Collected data
>>

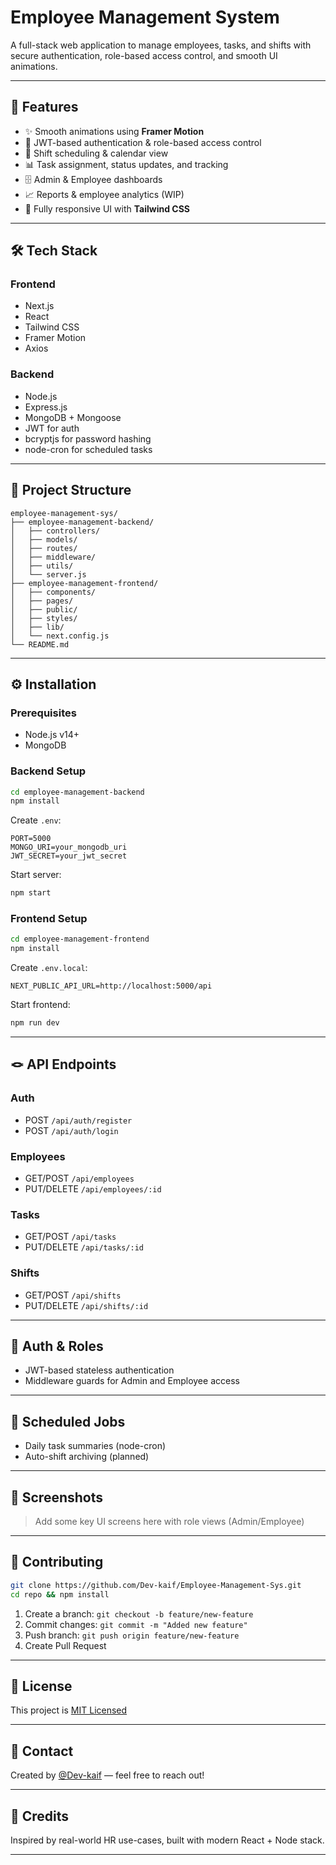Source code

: # Employee Management System

A full-stack web application to manage employees, tasks, and shifts with secure authentication, role-based access control, and smooth UI animations.

---

## 🚀 Features

* ✨ Smooth animations using **Framer Motion**
* 🔐 JWT-based authentication & role-based access control
* 📅 Shift scheduling & calendar view
* 📊 Task assignment, status updates, and tracking
* 🗄️ Admin & Employee dashboards
* 📈 Reports & employee analytics (WIP)
* 📱 Fully responsive UI with **Tailwind CSS**

---

## 🛠️ Tech Stack

### Frontend

* Next.js
* React
* Tailwind CSS
* Framer Motion
* Axios

### Backend

* Node.js
* Express.js
* MongoDB + Mongoose
* JWT for auth
* bcryptjs for password hashing
* node-cron for scheduled tasks

---

## 📁 Project Structure

```
employee-management-sys/
├── employee-management-backend/
│   ├── controllers/
│   ├── models/
│   ├── routes/
│   ├── middleware/
│   ├── utils/
│   └── server.js
├── employee-management-frontend/
│   ├── components/
│   ├── pages/
│   ├── public/
│   ├── styles/
│   ├── lib/
│   └── next.config.js
└── README.md
```

---

## ⚙️ Installation

### Prerequisites

* Node.js v14+
* MongoDB

### Backend Setup

```bash
cd employee-management-backend
npm install
```

Create `.env`:

```env
PORT=5000
MONGO_URI=your_mongodb_uri
JWT_SECRET=your_jwt_secret
```

Start server:

```bash
npm start
```

### Frontend Setup

```bash
cd employee-management-frontend
npm install
```

Create `.env.local`:

```env
NEXT_PUBLIC_API_URL=http://localhost:5000/api
```

Start frontend:

```bash
npm run dev
```

---

## 🪢 API Endpoints

### Auth

* POST `/api/auth/register`
* POST `/api/auth/login`

### Employees

* GET/POST `/api/employees`
* PUT/DELETE `/api/employees/:id`

### Tasks

* GET/POST `/api/tasks`
* PUT/DELETE `/api/tasks/:id`

### Shifts

* GET/POST `/api/shifts`
* PUT/DELETE `/api/shifts/:id`

---

## 🔐 Auth & Roles

* JWT-based stateless authentication
* Middleware guards for Admin and Employee access

---

## 📆 Scheduled Jobs

* Daily task summaries (node-cron)
* Auto-shift archiving (planned)

---

## 📸 Screenshots

> Add some key UI screens here with role views (Admin/Employee)

---

## 🤝 Contributing

```bash
git clone https://github.com/Dev-kaif/Employee-Management-Sys.git
cd repo && npm install
```

1. Create a branch: `git checkout -b feature/new-feature`
2. Commit changes: `git commit -m "Added new feature"`
3. Push branch: `git push origin feature/new-feature`
4. Create Pull Request

---

## 📄 License

This project is [MIT Licensed](LICENSE)

---

## 📨 Contact

Created by [@Dev-kaif](https://github.com/Dev-kaif) — feel free to reach out!

---

## 💊 Credits

Inspired by real-world HR use-cases, built with modern React + Node stack.

---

<<

■ TASK BRIEF ■
With "animations" as the string to look for, count the matching lines above and give the number by itself.

■ RESULT FOR THIS EXERCISE ■
2